Gewürztraminer – The default white wine for many at Thanksgiving is Chardonnay, and while there is nothing wrong with a good Chard (I’d recommend unoaked for a big feast), my favourite white at Thanksgiving is a Gewürztraminer from Alsace (France). If you haven’t had the chance to experience a traditional Gewürz with a bit of residual sweetness there is no better time to take the leap. They have such huge versatility you could serve one before the meal with appetizers or even use it after the meal to replace port.

Pinot Noir – Most quality Pinot Noirs have extreme versatility, drinking well on their own or pairing with a diverse range of food. A new world Pinot from New Zealand or Oregon may be more fruit forward than a Burgundy example, but should also have soft and approachable tannins. Avoid “huge” wines with alcohol levels of greater than 14% simply because they are a bit trickier to pair. A Pinot would pair beautifully with anything from fowl (goose, duck, and turkey) to fish (salmon) to a hearty vegetable dish.

Albarino – Darkhorse call here. Albarino (a white grape) is a relatively rare varietal which is grown in Spain. It is very distinctive and one of the hottest varietals in Europe right now. Spain consumes so much of the stuff we are hard pressed to get any exported.  An Albarino would pair well with an appetizer or salad course, but could be used with fowl in a pinch.

Sparkles! – There are many options here. Do you go with name brand Champagne from France, or try to get Champagne quality from other regions in France (Blanquette de Limoux for example) or go with a Cava or Prosecco?  I’m going to suggest none of the above (although all are good choices). Try going to a major French Champagne house that has property in the United States. A couple of examples are Mumm or Louis Roederer (makers of Cristal). Grab one of their US based sparkling wines and enjoy the production techniques of French Champagne at a fraction of the price. Everyone will be happy to see you at a party come New Year’s Eve!

Don’t let this list limit you, there are other pairings that will work, Bordeaux, single varietal Merlot, an Italian red-blend featuring Barbera and of course Cabernet Sauvignons. There is really no wrong answer, wine is as subjective as the individuals that are experiencing it. 🙂


Top five wine tasting tips

Tasty goodness

I love tasting things.

Let me emphasize tasting for a moment. Our senses are amazing! Even just the fact that we can quickly (without thinking about it for a second) know if something is sweet versus tart, or even hot versus cold. However, we develop most of our taste recognition from our sense of smell. Don't believe me? Plug your nose the next time you try eating something (or taste something with a cold) – prepare for blandness.

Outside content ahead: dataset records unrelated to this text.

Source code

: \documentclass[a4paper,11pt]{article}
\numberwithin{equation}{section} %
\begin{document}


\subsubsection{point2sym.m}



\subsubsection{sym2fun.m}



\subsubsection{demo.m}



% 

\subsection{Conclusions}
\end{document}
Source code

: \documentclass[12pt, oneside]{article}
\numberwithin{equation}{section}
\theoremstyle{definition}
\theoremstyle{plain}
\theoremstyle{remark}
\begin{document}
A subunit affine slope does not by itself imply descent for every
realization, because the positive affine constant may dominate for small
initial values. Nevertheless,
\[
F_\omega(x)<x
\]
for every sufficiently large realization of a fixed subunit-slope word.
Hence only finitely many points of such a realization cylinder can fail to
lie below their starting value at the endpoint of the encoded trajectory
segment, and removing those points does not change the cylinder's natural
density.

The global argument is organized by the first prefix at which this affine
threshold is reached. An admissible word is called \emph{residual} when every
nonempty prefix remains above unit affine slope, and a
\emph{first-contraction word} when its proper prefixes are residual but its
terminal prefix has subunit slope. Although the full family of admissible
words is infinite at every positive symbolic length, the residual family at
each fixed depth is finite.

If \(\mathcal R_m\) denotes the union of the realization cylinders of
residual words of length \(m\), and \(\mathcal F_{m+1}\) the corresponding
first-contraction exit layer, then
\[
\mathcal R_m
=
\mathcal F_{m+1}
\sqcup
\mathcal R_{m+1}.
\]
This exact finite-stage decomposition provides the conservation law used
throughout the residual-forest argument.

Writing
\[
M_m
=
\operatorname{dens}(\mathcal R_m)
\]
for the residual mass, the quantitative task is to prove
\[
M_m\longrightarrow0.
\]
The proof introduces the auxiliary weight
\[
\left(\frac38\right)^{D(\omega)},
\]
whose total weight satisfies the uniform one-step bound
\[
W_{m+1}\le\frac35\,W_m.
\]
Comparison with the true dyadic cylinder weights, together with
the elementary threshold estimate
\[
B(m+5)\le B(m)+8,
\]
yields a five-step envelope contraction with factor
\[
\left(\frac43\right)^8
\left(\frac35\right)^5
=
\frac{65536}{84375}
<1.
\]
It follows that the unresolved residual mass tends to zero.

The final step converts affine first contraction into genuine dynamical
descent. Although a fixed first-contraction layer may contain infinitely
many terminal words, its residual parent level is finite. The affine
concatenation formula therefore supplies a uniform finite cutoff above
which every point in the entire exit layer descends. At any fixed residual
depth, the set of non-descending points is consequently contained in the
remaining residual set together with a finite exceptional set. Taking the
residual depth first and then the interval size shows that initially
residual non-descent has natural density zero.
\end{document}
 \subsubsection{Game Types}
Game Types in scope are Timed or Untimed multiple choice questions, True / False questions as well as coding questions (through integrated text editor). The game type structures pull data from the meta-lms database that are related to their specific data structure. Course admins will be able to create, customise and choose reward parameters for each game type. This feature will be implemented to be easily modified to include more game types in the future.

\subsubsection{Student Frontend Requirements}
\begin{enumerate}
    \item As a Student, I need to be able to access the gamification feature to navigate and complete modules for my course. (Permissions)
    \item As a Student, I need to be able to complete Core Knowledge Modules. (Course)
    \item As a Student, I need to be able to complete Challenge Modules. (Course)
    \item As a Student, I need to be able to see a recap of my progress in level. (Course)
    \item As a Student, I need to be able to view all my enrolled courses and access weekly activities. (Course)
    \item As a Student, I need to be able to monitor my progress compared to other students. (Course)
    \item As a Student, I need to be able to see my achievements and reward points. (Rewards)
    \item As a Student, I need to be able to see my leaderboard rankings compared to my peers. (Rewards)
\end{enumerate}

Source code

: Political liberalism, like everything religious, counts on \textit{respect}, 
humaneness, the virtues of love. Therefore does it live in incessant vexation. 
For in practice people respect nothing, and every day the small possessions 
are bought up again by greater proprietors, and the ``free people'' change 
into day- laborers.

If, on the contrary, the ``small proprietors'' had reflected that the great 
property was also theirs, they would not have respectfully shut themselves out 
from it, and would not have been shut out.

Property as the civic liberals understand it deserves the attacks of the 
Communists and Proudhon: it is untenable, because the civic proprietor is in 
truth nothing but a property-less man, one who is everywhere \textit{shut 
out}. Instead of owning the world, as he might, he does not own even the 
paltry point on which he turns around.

Then again everything you taste might taste like mustard if you don't practice. Not that I don't like mustard or anything, but we are all wired to smell between 4,000 to 10,000 different types of odours. As we age, we also become desensitized to flavour – thus why so many people add progressively more salt to their meals. Granted you can avoid having the palate of a reptile by practicing often.

I haven't seen any iguanas enjoying a Shiraz as of late, but if you enjoy a glass of wine and want to get an optimal tasting, here are a few tips on how to make your tasting experience just that little bit more fun.

  1. Use a clean glass. We've said this before, but honestly there is no way you can give any wine a half a chance using a tool that impacts what you are trying to enjoy.
  2. Slow down and break down. You don’t necessarily need to come up with grand definitions of characters right off the bat. Does it smell good? Dark fruit? Red fruit? Sometimes saying something smells like a 17th century cigar box can be a bit pompous.
  3. Can't smell anything? Our noses will eventually tucker out after a while of smelling things (try inhaling cognac a few times, you'll see what I mean). One little trick I've learned is if you smell your arm you can sometimes reset things. Handy.
  4. Analyze food the way you might analyze wine. You might already do this, but once you really start to think about your food, your senses will be flexing their muscles big time – your food will likely reward you as well.
  5. What does stuff smell and taste like in the first place? Go sample a bunch of food that are common flavours found in wine (berries in particular) and take your time to examine their true identities. This can also be fun at dinner parties while drinking wine side by side.

Have any other handy tasting tips? Please feel free to share in the comments! 🙂

PS. I don't have anything against reptiles – they actually might have fantastic palates – I've always wanted to hang out with a chameleon. I wonder what that means.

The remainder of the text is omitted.